When I joined YFC, I felt that it did change me. It changed me for the better. I felt that my faith was growing stronger with God. And in everything I do, I always do it with Him. His love is bigger, that even if I am a sinner, he lets me feel that I am worthy of His love and His forgiveness.

But what I did not realize is the fact that, When you choose to grow closer to Him, He will test your faith.

Here comes trials, challenges and problems.



My father got sick. His hands and his feet were getting bigger. Ever since he was a teenager, he experienced this sickness which is arthritis, because of too much intake of alcohol and other bad habits. If you think this sickness isn’t quite serious, it is. Before it wasn’t that painful, but now it became a sickness that you should fear. My father was always in pain and I can’t bear to see him like that. He cries, he does. He can’t even look at us when he does. He wants to look strong in front of his children and his wife, like what every father does.
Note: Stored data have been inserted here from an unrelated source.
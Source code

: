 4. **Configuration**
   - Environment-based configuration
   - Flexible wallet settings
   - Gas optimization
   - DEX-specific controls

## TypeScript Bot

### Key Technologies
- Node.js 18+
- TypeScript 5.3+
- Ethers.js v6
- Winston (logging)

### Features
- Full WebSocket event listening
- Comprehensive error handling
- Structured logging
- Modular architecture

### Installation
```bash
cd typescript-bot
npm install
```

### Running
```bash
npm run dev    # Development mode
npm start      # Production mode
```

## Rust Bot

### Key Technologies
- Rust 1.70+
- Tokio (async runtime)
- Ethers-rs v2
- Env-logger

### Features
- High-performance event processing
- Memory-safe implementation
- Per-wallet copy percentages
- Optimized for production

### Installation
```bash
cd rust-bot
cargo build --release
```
At first, I thought it was okay, because my faith was strong. I knew He had a reason behind it. But days go by, weeks, he was still suffering. It wasn’t easy to take care of a sick person. You have to do everything for them. My father can’t walk and can’t even hold something in his own hands. And I thought that my father can’t be the only one who should be strong, but all of us in the family. Sometimes I feel tired, but I keep holding on. But I want to let go of my faith and the hope of getting our days better. The darkness was too maddening, it’s like I wasn’t allowed to see the light.

Every night, when I walk pass my parents room, my father is there, just looking at the darkness and I hope and pray he doesn’t lose his hope about life because we will always be here for him.
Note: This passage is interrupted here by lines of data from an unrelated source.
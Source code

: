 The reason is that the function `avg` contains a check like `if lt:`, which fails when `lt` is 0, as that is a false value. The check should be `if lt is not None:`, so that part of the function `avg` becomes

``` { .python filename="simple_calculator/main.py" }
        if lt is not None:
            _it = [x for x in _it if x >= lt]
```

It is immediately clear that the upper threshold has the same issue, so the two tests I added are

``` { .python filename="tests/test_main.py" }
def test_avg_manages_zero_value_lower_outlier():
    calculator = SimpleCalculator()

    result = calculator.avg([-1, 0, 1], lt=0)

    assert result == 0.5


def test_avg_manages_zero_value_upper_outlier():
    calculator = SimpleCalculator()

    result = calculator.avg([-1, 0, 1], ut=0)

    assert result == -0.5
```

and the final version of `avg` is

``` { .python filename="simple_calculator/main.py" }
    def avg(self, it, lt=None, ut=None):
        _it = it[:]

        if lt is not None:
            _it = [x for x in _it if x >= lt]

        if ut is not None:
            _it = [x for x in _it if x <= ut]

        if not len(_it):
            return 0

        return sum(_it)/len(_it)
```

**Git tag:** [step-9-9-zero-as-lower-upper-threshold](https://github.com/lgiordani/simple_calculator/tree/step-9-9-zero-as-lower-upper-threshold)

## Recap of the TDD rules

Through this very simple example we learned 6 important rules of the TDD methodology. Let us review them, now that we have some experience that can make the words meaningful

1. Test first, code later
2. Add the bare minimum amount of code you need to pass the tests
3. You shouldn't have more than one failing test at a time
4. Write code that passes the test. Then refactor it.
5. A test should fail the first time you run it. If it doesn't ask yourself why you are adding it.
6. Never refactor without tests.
Just imagining that scene where he just stares blankly into the night, I thought how life was so unfair. I started blaming God about it and started questioning His ways. Yes, I did. I asked Him, Why did He chose my father to suffer, when we did nothing but serve Him, praise Him and obeyed His commandments? I asked Him, Why us? When we can’t afford a sickness like this. Why not those rich people? They are fit for these, they can even buy health. Why not all those people who have sins greater than us? Instead of punishing them, you let them do whatever they want and be happy? Why us? I keep asking Him.
Every night, something will remind me of praying, which I always do every night. But I decided not to. I don’t think God ever answers my prayers anyway, I always thought. So I sleep, and here goes another morning with the same problems, same life.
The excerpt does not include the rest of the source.